(fotos: Anderson Barbosa)
Movimentos sociais e estudantes compareceram em peso na Faculdade São Francisco da USP e ocuparam a Sala dos Estudantes onde aconteceu o debate Criminalização da Luta Política na Ditadura e na Democracia, realizado pelo Centro Acadêmico XI de Agosto na terça-feira (15/03), em apoio ao Comitê Lutar Não é Crime.
Na mesa de debates, composta pelo ex ministro dos Direitos Humanos, Paulo Vannuchi, pela ex presa política e membro da União de Mulheres de São Paulo, Amelinha Teles, e pelo líder do Movimento e Moradia do Centro (SP), Luiz Gonzada da Silva, o Gegê, predominou a avaliação de que no atual estágio da democracia brasileira permanecem os mecanismos e a lógica de repressão utilizados pelo regime militar. “A cultura e a prática da repressão ainda são da ditadura”, afirma Amelinha.
A ex presa política conta que chegou a esta conclusão na ocasião da audiência de julgamento de uma ação dos famílias dos desaparecidos da Guerrilha do Araguaia, na sede da Organização dos Estados Americanos (OEA), na Costa Rica, em dezembro de 2010. Segundo ela conta, o Estado age como se as famílias dos mortos e desaparecidos fossem suas inimigas. O Estado pediu para que a OEA arquivasse os casos, mas o pedido não foi aceito e o Estado foi condenado. “Lá que me dei conta que o estado brasileiro raciocina não como Estado Democrático de Direito, mas como Estado de exceção”.
Para Gegê, os movimentos sociais não podem recuar na luta pela democracia. “Nós tiramos a ditadura da farda, mas ainda vivemos em uma ditadura branca. Lutamos tanto pelo fim da ditadura e hoje caimos em um certo comodismo. Precisamos retomar a luta pelo fim da ditadura branca”.
Outro consenso foi o de que a democracia brasileira está longe de ser completamente estruturada. A grande promessa não cumprida da democracia é a da igualdade econômica e social, avalia Vannuchi. E a partir disso surgem as resistências, principalmente as lutas rural, pela moradia, dos estudantes e a luta do movimento sindical. O líder do MMC avalia que esta democracia é castradora de Direitos. “Esta democracia não tem compromisso com o povo. Nela algumas pessoas se apropriam da maioria dos bens do país, enquanto veem suas irmãs vendendo o corpo nas esquinas”.
Para Amelinha, qualquer tipo de violência gera movimento de resistência, seja em ditaduras ou na democracia. “A consequência disso é o Estado criminalizando estes movimentos.
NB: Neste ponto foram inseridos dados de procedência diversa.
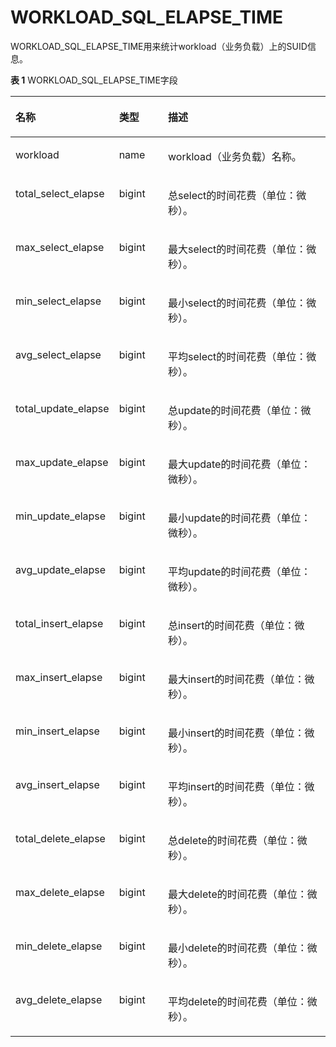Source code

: # WORKLOAD\_SQL\_ELAPSE\_TIME<a name="ZH-CN_TOPIC_0289901006"></a>

WORKLOAD\_SQL\_ELAPSE\_TIME用来统计workload（业务负载）上的SUID信息。

**表 1**  WORKLOAD\_SQL\_ELAPSE\_TIME字段

<a name="zh-cn_topic_0283137564_zh-cn_topic_0237122624_table12889928105915"></a>
<table><thead align="left"><tr id="zh-cn_topic_0283137564_zh-cn_topic_0237122624_row16113182916591"><th class="cellrowborder" valign="top" width="27%" id="mcps1.2.4.1.1"><p id="zh-cn_topic_0283137564_zh-cn_topic_0237122624_p131131229185913"><a name="zh-cn_topic_0283137564_zh-cn_topic_0237122624_p131131229185913"></a><a name="zh-cn_topic_0283137564_zh-cn_topic_0237122624_p131131229185913"></a><strong id="zh-cn_topic_0283137564_zh-cn_topic_0237122624_b1811319293597"><a name="zh-cn_topic_0283137564_zh-cn_topic_0237122624_b1811319293597"></a><a name="zh-cn_topic_0283137564_zh-cn_topic_0237122624_b1811319293597"></a>名称</strong></p>
</th>
<th class="cellrowborder" valign="top" width="16.16%" id="mcps1.2.4.1.2"><p id="zh-cn_topic_0283137564_zh-cn_topic_0237122624_p21139292596"><a name="zh-cn_topic_0283137564_zh-cn_topic_0237122624_p21139292596"></a><a name="zh-cn_topic_0283137564_zh-cn_topic_0237122624_p21139292596"></a><strong id="zh-cn_topic_0283137564_zh-cn_topic_0237122624_b111312916596"><a name="zh-cn_topic_0283137564_zh-cn_topic_0237122624_b111312916596"></a><a name="zh-cn_topic_0283137564_zh-cn_topic_0237122624_b111312916596"></a>类型</strong></p>
</th>
<th class="cellrowborder" valign="top" width="56.84%" id="mcps1.2.4.1.3"><p id="zh-cn_topic_0283137564_zh-cn_topic_0237122624_p1311362918594"><a name="zh-cn_topic_0283137564_zh-cn_topic_0237122624_p1311362918594"></a><a name="zh-cn_topic_0283137564_zh-cn_topic_0237122624_p1311362918594"></a><strong id="zh-cn_topic_0283137564_zh-cn_topic_0237122624_b91135296596"><a name="zh-cn_topic_0283137564_zh-cn_topic_0237122624_b91135296596"></a><a name="zh-cn_topic_0283137564_zh-cn_topic_0237122624_b91135296596"></a>描述</strong></p>
</th>
</tr>
</thead>
<tbody><tr id="zh-cn_topic_0283137564_zh-cn_topic_0237122624_row51144296593"><td class="cellrowborder" valign="top" width="27%" headers="mcps1.2.4.1.1 "><p id="zh-cn_topic_0283137564_zh-cn_topic_0237122624_p81141029185910"><a name="zh-cn_topic_0283137564_zh-cn_topic_0237122624_p81141029185910"></a><a name="zh-cn_topic_0283137564_zh-cn_topic_0237122624_p81141029185910"></a>workload</p>
</td>
<td class="cellrowborder" valign="top" width="16.16%" headers="mcps1.2.4.1.2 "><p id="zh-cn_topic_0283137564_zh-cn_topic_0237122624_p1111492916594"><a name="zh-cn_topic_0283137564_zh-cn_topic_0237122624_p1111492916594"></a><a name="zh-cn_topic_0283137564_zh-cn_topic_0237122624_p1111492916594"></a>name</p>
</td>
<td class="cellrowborder" valign="top" width="56.84%" headers="mcps1.2.4.1.3 "><p id="zh-cn_topic_0283137564_zh-cn_topic_0237122624_p11142298594"><a name="zh-cn_topic_0283137564_zh-cn_topic_0237122624_p11142298594"></a><a name="zh-cn_topic_0283137564_zh-cn_topic_0237122624_p11142298594"></a>workload（业务负载）名称。</p>
</td>
</tr>
<tr id="zh-cn_topic_0283137564_zh-cn_topic_0237122624_row5114162985917"><td class="cellrowborder" valign="top" width="27%" headers="mcps1.2.4.1.1 "><p id="zh-cn_topic_0283137564_zh-cn_topic_0237122624_p171148297590"><a name="zh-cn_topic_0283137564_zh-cn_topic_0237122624_p171148297590"></a><a name="zh-cn_topic_0283137564_zh-cn_topic_0237122624_p171148297590"></a>total_select_elapse</p>
</td>
<td class="cellrowborder" valign="top" width="16.16%" headers="mcps1.2.4.1.2 "><p id="zh-cn_topic_0283137564_zh-cn_topic_0237122624_p19114102913598"><a name="zh-cn_topic_0283137564_zh-cn_topic_0237122624_p19114102913598"></a><a name="zh-cn_topic_0283137564_zh-cn_topic_0237122624_p19114102913598"></a>bigint</p>
</td>
<td class="cellrowborder" valign="top" width="56.84%" headers="mcps1.2.4.1.3 "><p id="zh-cn_topic_0283137564_zh-cn_topic_0237122624_p10115929195910"><a name="zh-cn_topic_0283137564_zh-cn_topic_0237122624_p10115929195910"></a><a name="zh-cn_topic_0283137564_zh-cn_topic_0237122624_p10115929195910"></a>总select的时间花费（单位：微秒）。</p>
</td>
</tr>
<tr id="zh-cn_topic_0283137564_zh-cn_topic_0237122624_row1911510292599"><td class="cellrowborder" valign="top" width="27%" headers="mcps1.2.4.1.1 "><p id="zh-cn_topic_0283137564_zh-cn_topic_0237122624_p17115112935912"><a name="zh-cn_topic_0283137564_zh-cn_topic_0237122624_p17115112935912"></a><a name="zh-cn_topic_0283137564_zh-cn_topic_0237122624_p17115112935912"></a>max_select_elapse</p>
</td>
<td class="cellrowborder" valign="top" width="16.16%" headers="mcps1.2.4.1.2 "><p id="zh-cn_topic_0283137564_zh-cn_topic_0237122624_p91151329165917"><a name="zh-cn_topic_0283137564_zh-cn_topic_0237122624_p91151329165917"></a><a name="zh-cn_topic_0283137564_zh-cn_topic_0237122624_p91151329165917"></a>bigint</p>
</td>
<td class="cellrowborder" valign="top" width="56.84%" headers="mcps1.2.4.1.3 "><p id="zh-cn_topic_0283137564_zh-cn_topic_0237122624_p11115029105911"><a name="zh-cn_topic_0283137564_zh-cn_topic_0237122624_p11115029105911"></a><a name="zh-cn_topic_0283137564_zh-cn_topic_0237122624_p11115029105911"></a>最大select的时间花费（单位：微秒）。</p>
</td>
</tr>
<tr id="zh-cn_topic_0283137564_zh-cn_topic_0237122624_row14115122975915"><td class="cellrowborder" valign="top" width="27%" headers="mcps1.2.4.1.1 "><p id="zh-cn_topic_0283137564_zh-cn_topic_0237122624_p411562911592"><a name="zh-cn_topic_0283137564_zh-cn_topic_0237122624_p411562911592"></a><a name="zh-cn_topic_0283137564_zh-cn_topic_0237122624_p411562911592"></a>min_select_elapse</p>
</td>
<td class="cellrowborder" valign="top" width="16.16%" headers="mcps1.2.4.1.2 "><p id="zh-cn_topic_0283137564_zh-cn_topic_0237122624_p71151129175913"><a name="zh-cn_topic_0283137564_zh-cn_topic_0237122624_p71151129175913"></a><a name="zh-cn_topic_0283137564_zh-cn_topic_0237122624_p71151129175913"></a>bigint</p>
</td>
<td class="cellrowborder" valign="top" width="56.84%" headers="mcps1.2.4.1.3 "><p id="zh-cn_topic_0283137564_zh-cn_topic_0237122624_p6115122913590"><a name="zh-cn_topic_0283137564_zh-cn_topic_0237122624_p6115122913590"></a><a name="zh-cn_topic_0283137564_zh-cn_topic_0237122624_p6115122913590"></a>最小select的时间花费（单位：微秒）。</p>
</td>
</tr>
<tr id="zh-cn_topic_0283137564_zh-cn_topic_0237122624_row711519298595"><td class="cellrowborder" valign="top" width="27%" headers="mcps1.2.4.1.1 "><p id="zh-cn_topic_0283137564_zh-cn_topic_0237122624_p611582945917"><a name="zh-cn_topic_0283137564_zh-cn_topic_0237122624_p611582945917"></a><a name="zh-cn_topic_0283137564_zh-cn_topic_0237122624_p611582945917"></a>avg_select_elapse</p>
</td>
<td class="cellrowborder" valign="top" width="16.16%" headers="mcps1.2.4.1.2 "><p id="zh-cn_topic_0283137564_zh-cn_topic_0237122624_p11115102918598"><a name="zh-cn_topic_0283137564_zh-cn_topic_0237122624_p11115102918598"></a><a name="zh-cn_topic_0283137564_zh-cn_topic_0237122624_p11115102918598"></a>bigint</p>
</td>
<td class="cellrowborder" valign="top" width="56.84%" headers="mcps1.2.4.1.3 "><p id="zh-cn_topic_0283137564_zh-cn_topic_0237122624_p121161529155913"><a name="zh-cn_topic_0283137564_zh-cn_topic_0237122624_p121161529155913"></a><a name="zh-cn_topic_0283137564_zh-cn_topic_0237122624_p121161529155913"></a>平均select的时间花费（单位：微秒）。</p>
</td>
</tr>
<tr id="zh-cn_topic_0283137564_zh-cn_topic_0237122624_row5116102915919"><td class="cellrowborder" valign="top" width="27%" headers="mcps1.2.4.1.1 "><p id="zh-cn_topic_0283137564_zh-cn_topic_0237122624_p121165297593"><a name="zh-cn_topic_0283137564_zh-cn_topic_0237122624_p121165297593"></a><a name="zh-cn_topic_0283137564_zh-cn_topic_0237122624_p121165297593"></a>total_update_elapse</p>
</td>
<td class="cellrowborder" valign="top" width="16.16%" headers="mcps1.2.4.1.2 "><p id="zh-cn_topic_0283137564_zh-cn_topic_0237122624_p1611662925916"><a name="zh-cn_topic_0283137564_zh-cn_topic_0237122624_p1611662925916"></a><a name="zh-cn_topic_0283137564_zh-cn_topic_0237122624_p1611662925916"></a>bigint</p>
</td>
<td class="cellrowborder" valign="top" width="56.84%" headers="mcps1.2.4.1.3 "><p id="zh-cn_topic_0283137564_zh-cn_topic_0237122624_p611610291593"><a name="zh-cn_topic_0283137564_zh-cn_topic_0237122624_p611610291593"></a><a name="zh-cn_topic_0283137564_zh-cn_topic_0237122624_p611610291593"></a>总update的时间花费（单位：微秒）。</p>
</td>
</tr>
<tr id="zh-cn_topic_0283137564_zh-cn_topic_0237122624_row1011620297596"><td class="cellrowborder" valign="top" width="27%" headers="mcps1.2.4.1.1 "><p id="zh-cn_topic_0283137564_zh-cn_topic_0237122624_p2116172917593"><a name="zh-cn_topic_0283137564_zh-cn_topic_0237122624_p2116172917593"></a><a name="zh-cn_topic_0283137564_zh-cn_topic_0237122624_p2116172917593"></a>max_update_elapse</p>
</td>
<td class="cellrowborder" valign="top" width="16.16%" headers="mcps1.2.4.1.2 "><p id="zh-cn_topic_0283137564_zh-cn_topic_0237122624_p211732995913"><a name="zh-cn_topic_0283137564_zh-cn_topic_0237122624_p211732995913"></a><a name="zh-cn_topic_0283137564_zh-cn_topic_0237122624_p211732995913"></a>bigint</p>
</td>
<td class="cellrowborder" valign="top" width="56.84%" headers="mcps1.2.4.1.3 "><p id="zh-cn_topic_0283137564_zh-cn_topic_0237122624_p12117229135913"><a name="zh-cn_topic_0283137564_zh-cn_topic_0237122624_p12117229135913"></a><a name="zh-cn_topic_0283137564_zh-cn_topic_0237122624_p12117229135913"></a>最大update的时间花费（单位：微秒）。</p>
</td>
</tr>
<tr id="zh-cn_topic_0283137564_zh-cn_topic_0237122624_row151171293592"><td class="cellrowborder" valign="top" width="27%" headers="mcps1.2.4.1.1 "><p id="zh-cn_topic_0283137564_zh-cn_topic_0237122624_p211732915919"><a name="zh-cn_topic_0283137564_zh-cn_topic_0237122624_p211732915919"></a><a name="zh-cn_topic_0283137564_zh-cn_topic_0237122624_p211732915919"></a>min_update_elapse</p>
</td>
<td class="cellrowborder" valign="top" width="16.16%" headers="mcps1.2.4.1.2 "><p id="zh-cn_topic_0283137564_zh-cn_topic_0237122624_p141171129105919"><a name="zh-cn_topic_0283137564_zh-cn_topic_0237122624_p141171129105919"></a><a name="zh-cn_topic_0283137564_zh-cn_topic_0237122624_p141171129105919"></a>bigint</p>
</td>
<td class="cellrowborder" valign="top" width="56.84%" headers="mcps1.2.4.1.3 "><p id="zh-cn_topic_0283137564_zh-cn_topic_0237122624_p141171829165917"><a name="zh-cn_topic_0283137564_zh-cn_topic_0237122624_p141171829165917"></a><a name="zh-cn_topic_0283137564_zh-cn_topic_0237122624_p141171829165917"></a>最小update的时间花费（单位：微秒）。</p>
</td>
</tr>
<tr id="zh-cn_topic_0283137564_zh-cn_topic_0237122624_row8117152912594"><td class="cellrowborder" valign="top" width="27%" headers="mcps1.2.4.1.1 "><p id="zh-cn_topic_0283137564_zh-cn_topic_0237122624_p8117172985915"><a name="zh-cn_topic_0283137564_zh-cn_topic_0237122624_p8117172985915"></a><a name="zh-cn_topic_0283137564_zh-cn_topic_0237122624_p8117172985915"></a>avg_update_elapse</p>
</td>
<td class="cellrowborder" valign="top" width="16.16%" headers="mcps1.2.4.1.2 "><p id="zh-cn_topic_0283137564_zh-cn_topic_0237122624_p5117132911597"><a name="zh-cn_topic_0283137564_zh-cn_topic_0237122624_p5117132911597"></a><a name="zh-cn_topic_0283137564_zh-cn_topic_0237122624_p5117132911597"></a>bigint</p>
</td>
<td class="cellrowborder" valign="top" width="56.84%" headers="mcps1.2.4.1.3 "><p id="zh-cn_topic_0283137564_zh-cn_topic_0237122624_p1111772911592"><a name="zh-cn_topic_0283137564_zh-cn_topic_0237122624_p1111772911592"></a><a name="zh-cn_topic_0283137564_zh-cn_topic_0237122624_p1111772911592"></a>平均update的时间花费（单位：微秒）。</p>
</td>
</tr>
<tr id="zh-cn_topic_0283137564_zh-cn_topic_0237122624_row1117192965917"><td class="cellrowborder" valign="top" width="27%" headers="mcps1.2.4.1.1 "><p id="zh-cn_topic_0283137564_zh-cn_topic_0237122624_p211822955910"><a name="zh-cn_topic_0283137564_zh-cn_topic_0237122624_p211822955910"></a><a name="zh-cn_topic_0283137564_zh-cn_topic_0237122624_p211822955910"></a>total_insert_elapse</p>
</td>
<td class="cellrowborder" valign="top" width="16.16%" headers="mcps1.2.4.1.2 "><p id="zh-cn_topic_0283137564_zh-cn_topic_0237122624_p1111817293595"><a name="zh-cn_topic_0283137564_zh-cn_topic_0237122624_p1111817293595"></a><a name="zh-cn_topic_0283137564_zh-cn_topic_0237122624_p1111817293595"></a>bigint</p>
</td>
<td class="cellrowborder" valign="top" width="56.84%" headers="mcps1.2.4.1.3 "><p id="zh-cn_topic_0283137564_zh-cn_topic_0237122624_p511882995916"><a name="zh-cn_topic_0283137564_zh-cn_topic_0237122624_p511882995916"></a><a name="zh-cn_topic_0283137564_zh-cn_topic_0237122624_p511882995916"></a>总insert的时间花费（单位：微秒）。</p>
</td>
</tr>
<tr id="zh-cn_topic_0283137564_zh-cn_topic_0237122624_row11118192919599"><td class="cellrowborder" valign="top" width="27%" headers="mcps1.2.4.1.1 "><p id="zh-cn_topic_0283137564_zh-cn_topic_0237122624_p10118142965919"><a name="zh-cn_topic_0283137564_zh-cn_topic_0237122624_p10118142965919"></a><a name="zh-cn_topic_0283137564_zh-cn_topic_0237122624_p10118142965919"></a>max_insert_elapse</p>
</td>
<td class="cellrowborder" valign="top" width="16.16%" headers="mcps1.2.4.1.2 "><p id="zh-cn_topic_0283137564_zh-cn_topic_0237122624_p15118192955912"><a name="zh-cn_topic_0283137564_zh-cn_topic_0237122624_p15118192955912"></a><a name="zh-cn_topic_0283137564_zh-cn_topic_0237122624_p15118192955912"></a>bigint</p>
</td>
<td class="cellrowborder" valign="top" width="56.84%" headers="mcps1.2.4.1.3 "><p id="zh-cn_topic_0283137564_zh-cn_topic_0237122624_p12118192911591"><a name="zh-cn_topic_0283137564_zh-cn_topic_0237122624_p12118192911591"></a><a name="zh-cn_topic_0283137564_zh-cn_topic_0237122624_p12118192911591"></a>最大insert的时间花费（单位：微秒）。</p>
</td>
</tr>
<tr id="zh-cn_topic_0283137564_zh-cn_topic_0237122624_row811852913597"><td class="cellrowborder" valign="top" width="27%" headers="mcps1.2.4.1.1 "><p id="zh-cn_topic_0283137564_zh-cn_topic_0237122624_p1711852914592"><a name="zh-cn_topic_0283137564_zh-cn_topic_0237122624_p1711852914592"></a><a name="zh-cn_topic_0283137564_zh-cn_topic_0237122624_p1711852914592"></a>min_insert_elapse</p>
</td>
<td class="cellrowborder" valign="top" width="16.16%" headers="mcps1.2.4.1.2 "><p id="zh-cn_topic_0283137564_zh-cn_topic_0237122624_p21181929175913"><a name="zh-cn_topic_0283137564_zh-cn_topic_0237122624_p21181929175913"></a><a name="zh-cn_topic_0283137564_zh-cn_topic_0237122624_p21181929175913"></a>bigint</p>
</td>
<td class="cellrowborder" valign="top" width="56.84%" headers="mcps1.2.4.1.3 "><p id="zh-cn_topic_0283137564_zh-cn_topic_0237122624_p131191929205916"><a name="zh-cn_topic_0283137564_zh-cn_topic_0237122624_p131191929205916"></a><a name="zh-cn_topic_0283137564_zh-cn_topic_0237122624_p131191929205916"></a>最小insert的时间花费（单位：微秒）。</p>
</td>
</tr>
<tr id="zh-cn_topic_0283137564_zh-cn_topic_0237122624_row111191429165919"><td class="cellrowborder" valign="top" width="27%" headers="mcps1.2.4.1.1 "><p id="zh-cn_topic_0283137564_zh-cn_topic_0237122624_p711972975912"><a name="zh-cn_topic_0283137564_zh-cn_topic_0237122624_p711972975912"></a><a name="zh-cn_topic_0283137564_zh-cn_topic_0237122624_p711972975912"></a>avg_insert_elapse</p>
</td>
<td class="cellrowborder" valign="top" width="16.16%" headers="mcps1.2.4.1.2 "><p id="zh-cn_topic_0283137564_zh-cn_topic_0237122624_p151191929115916"><a name="zh-cn_topic_0283137564_zh-cn_topic_0237122624_p151191929115916"></a><a name="zh-cn_topic_0283137564_zh-cn_topic_0237122624_p151191929115916"></a>bigint</p>
</td>
<td class="cellrowborder" valign="top" width="56.84%" headers="mcps1.2.4.1.3 "><p id="zh-cn_topic_0283137564_zh-cn_topic_0237122624_p15119122915913"><a name="zh-cn_topic_0283137564_zh-cn_topic_0237122624_p15119122915913"></a><a name="zh-cn_topic_0283137564_zh-cn_topic_0237122624_p15119122915913"></a>平均insert的时间花费（单位：微秒）。</p>
</td>
</tr>
<tr id="zh-cn_topic_0283137564_zh-cn_topic_0237122624_row5119129115914"><td class="cellrowborder" valign="top" width="27%" headers="mcps1.2.4.1.1 "><p id="zh-cn_topic_0283137564_zh-cn_topic_0237122624_p51192029135912"><a name="zh-cn_topic_0283137564_zh-cn_topic_0237122624_p51192029135912"></a><a name="zh-cn_topic_0283137564_zh-cn_topic_0237122624_p51192029135912"></a>total_delete_elapse</p>
</td>
<td class="cellrowborder" valign="top" width="16.16%" headers="mcps1.2.4.1.2 "><p id="zh-cn_topic_0283137564_zh-cn_topic_0237122624_p15119729125912"><a name="zh-cn_topic_0283137564_zh-cn_topic_0237122624_p15119729125912"></a><a name="zh-cn_topic_0283137564_zh-cn_topic_0237122624_p15119729125912"></a>bigint</p>
</td>
<td class="cellrowborder" valign="top" width="56.84%" headers="mcps1.2.4.1.3 "><p id="zh-cn_topic_0283137564_zh-cn_topic_0237122624_p121191729125914"><a name="zh-cn_topic_0283137564_zh-cn_topic_0237122624_p121191729125914"></a><a name="zh-cn_topic_0283137564_zh-cn_topic_0237122624_p121191729125914"></a>总delete的时间花费（单位：微秒）。</p>
</td>
</tr>
<tr id="zh-cn_topic_0283137564_zh-cn_topic_0237122624_row311992911599"><td class="cellrowborder" valign="top" width="27%" headers="mcps1.2.4.1.1 "><p id="zh-cn_topic_0283137564_zh-cn_topic_0237122624_p181191229135915"><a name="zh-cn_topic_0283137564_zh-cn_topic_0237122624_p181191229135915"></a><a name="zh-cn_topic_0283137564_zh-cn_topic_0237122624_p181191229135915"></a>max_delete_elapse</p>
</td>
<td class="cellrowborder" valign="top" width="16.16%" headers="mcps1.2.4.1.2 "><p id="zh-cn_topic_0283137564_zh-cn_topic_0237122624_p161201029165910"><a name="zh-cn_topic_0283137564_zh-cn_topic_0237122624_p161201029165910"></a><a name="zh-cn_topic_0283137564_zh-cn_topic_0237122624_p161201029165910"></a>bigint</p>
</td>
<td class="cellrowborder" valign="top" width="56.84%" headers="mcps1.2.4.1.3 "><p id="zh-cn_topic_0283137564_zh-cn_topic_0237122624_p912032917591"><a name="zh-cn_topic_0283137564_zh-cn_topic_0237122624_p912032917591"></a><a name="zh-cn_topic_0283137564_zh-cn_topic_0237122624_p912032917591"></a>最大delete的时间花费（单位：微秒）。</p>
</td>
</tr>
<tr id="zh-cn_topic_0283137564_zh-cn_topic_0237122624_row111200294595"><td class="cellrowborder" valign="top" width="27%" headers="mcps1.2.4.1.1 "><p id="zh-cn_topic_0283137564_zh-cn_topic_0237122624_p81207297593"><a name="zh-cn_topic_0283137564_zh-cn_topic_0237122624_p81207297593"></a><a name="zh-cn_topic_0283137564_zh-cn_topic_0237122624_p81207297593"></a>min_delete_elapse</p>
</td>
<td class="cellrowborder" valign="top" width="16.16%" headers="mcps1.2.4.1.2 "><p id="zh-cn_topic_0283137564_zh-cn_topic_0237122624_p12120142945914"><a name="zh-cn_topic_0283137564_zh-cn_topic_0237122624_p12120142945914"></a><a name="zh-cn_topic_0283137564_zh-cn_topic_0237122624_p12120142945914"></a>bigint</p>
</td>
<td class="cellrowborder" valign="top" width="56.84%" headers="mcps1.2.4.1.3 "><p id="zh-cn_topic_0283137564_zh-cn_topic_0237122624_p1012042915915"><a name="zh-cn_topic_0283137564_zh-cn_topic_0237122624_p1012042915915"></a><a name="zh-cn_topic_0283137564_zh-cn_topic_0237122624_p1012042915915"></a>最小delete的时间花费（单位：微秒）。</p>
</td>
</tr>
<tr id="zh-cn_topic_0283137564_zh-cn_topic_0237122624_row4120529155914"><td class="cellrowborder" valign="top" width="27%" headers="mcps1.2.4.1.1 "><p id="zh-cn_topic_0283137564_zh-cn_topic_0237122624_p612062925912"><a name="zh-cn_topic_0283137564_zh-cn_topic_0237122624_p612062925912"></a><a name="zh-cn_topic_0283137564_zh-cn_topic_0237122624_p612062925912"></a>avg_delete_elapse</p>
</td>
<td class="cellrowborder" valign="top" width="16.16%" headers="mcps1.2.4.1.2 "><p id="zh-cn_topic_0283137564_zh-cn_topic_0237122624_p2120142914591"><a name="zh-cn_topic_0283137564_zh-cn_topic_0237122624_p2120142914591"></a><a name="zh-cn_topic_0283137564_zh-cn_topic_0237122624_p2120142914591"></a>bigint</p>
</td>
<td class="cellrowborder" valign="top" width="56.84%" headers="mcps1.2.4.1.3 "><p id="zh-cn_topic_0283137564_zh-cn_topic_0237122624_p1812082925920"><a name="zh-cn_topic_0283137564_zh-cn_topic_0237122624_p1812082925920"></a><a name="zh-cn_topic_0283137564_zh-cn_topic_0237122624_p1812082925920"></a>平均delete的时间花费（单位：微秒）。</p>
</td>
</tr>
</tbody>
</table>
Essa é nossa história. A história do nosso país é uma história de repressão.”
Parte da democracia não realizada vivida pelo Brasil hoje, avalia o ex ministro, está vinculada com o tipo de transição que houve do regime militar para a chamada democracia. “É necessário que se faça outro tipo de transição. Precisamos fazer o processamento histórico, politico e judicial daquele período. Cabe ao Judiciário decidir pela punição ou não dos crimes. A nossa pressão será sim no sentido de que haja punição como educação de uma nação”.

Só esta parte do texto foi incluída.